__Directions__:
The finished copy should match every record exactly and contain no pictures.

START Records shown

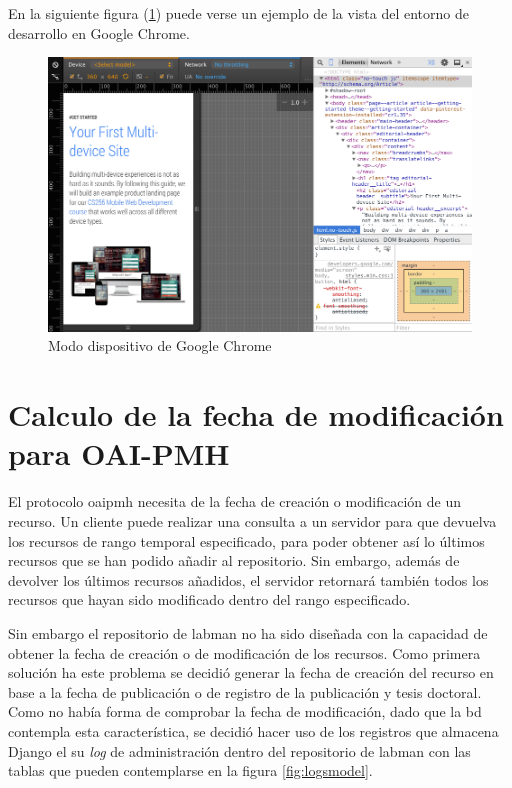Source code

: En la siguiente figura (\ref{fig:google_device}) puede verse un ejemplo de la vista del entorno de desarrollo en Google Chrome.

\begin{figure}[!htp]
	 \centering
	 \includegraphics[scale=0.44]{fig/device_mode}
	 \caption{Modo dispositivo de Google Chrome}
	 \label{fig:google_device}
\end{figure}

\section{Calculo de la fecha de modificación para OAI-PMH}

El protocolo \acrshort{oaipmh} necesita de la fecha de creación o modificación de un recurso. Un cliente puede realizar una consulta a un servidor para que devuelva los recursos de rango temporal especificado, para poder obtener así lo últimos recursos que se han podido añadir al repositorio. Sin embargo, además de devolver los últimos recursos añadidos, el servidor retornará también todos los recursos que hayan sido modificado dentro del rango especificado.

Sin embargo el repositorio de \acrshort{labman} no ha sido diseñada con la capacidad de obtener la fecha de creación o de modificación de los recursos. Como primera solución ha este problema se decidió generar la fecha de creación del recurso en base a la fecha de publicación o de registro de la publicación y tesis doctoral. Como no había forma de comprobar la fecha de modificación, dado que la \acrshort{bd} contempla esta característica, se decidió hacer uso de los registros que almacena Django el su \textit{log} de administración dentro del repositorio de \acrshort{labman} con las tablas que pueden contemplarse en la figura \ref{fig:logsmodel}.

END Records shown

__Answer area__:
Source code

: En la siguiente figura (\ref{fig:google_device}) puede verse un ejemplo de la vista del entorno de desarrollo en Google Chrome.

\begin{figure}[!htp]
	 \centering
	 \includegraphics[scale=0.44]{fig/device_mode}
	 \caption{Modo dispositivo de Google Chrome}
	 \label{fig:google_device}
\end{figure}

\section{Calculo de la fecha de modificación para OAI-PMH}

El protocolo \acrshort{oaipmh} necesita de la fecha de creación o modificación de un recurso. Un cliente puede realizar una consulta a un servidor para que devuelva los recursos de rango temporal especificado, para poder obtener así lo últimos recursos que se han podido añadir al repositorio. Sin embargo, además de devolver los últimos recursos añadidos, el servidor retornará también todos los recursos que hayan sido modificado dentro del rango especificado.

Sin embargo el repositorio de \acrshort{labman} no ha sido diseñada con la capacidad de obtener la fecha de creación o de modificación de los recursos. Como primera solución ha este problema se decidió generar la fecha de creación del recurso en base a la fecha de publicación o de registro de la publicación y tesis doctoral. Como no había forma de comprobar la fecha de modificación, dado que la \acrshort{bd} contempla esta característica, se decidió hacer uso de los registros que almacena Django el su \textit{log} de administración dentro del repositorio de \acrshort{labman} con las tablas que pueden contemplarse en la figura \ref{fig:logsmodel}.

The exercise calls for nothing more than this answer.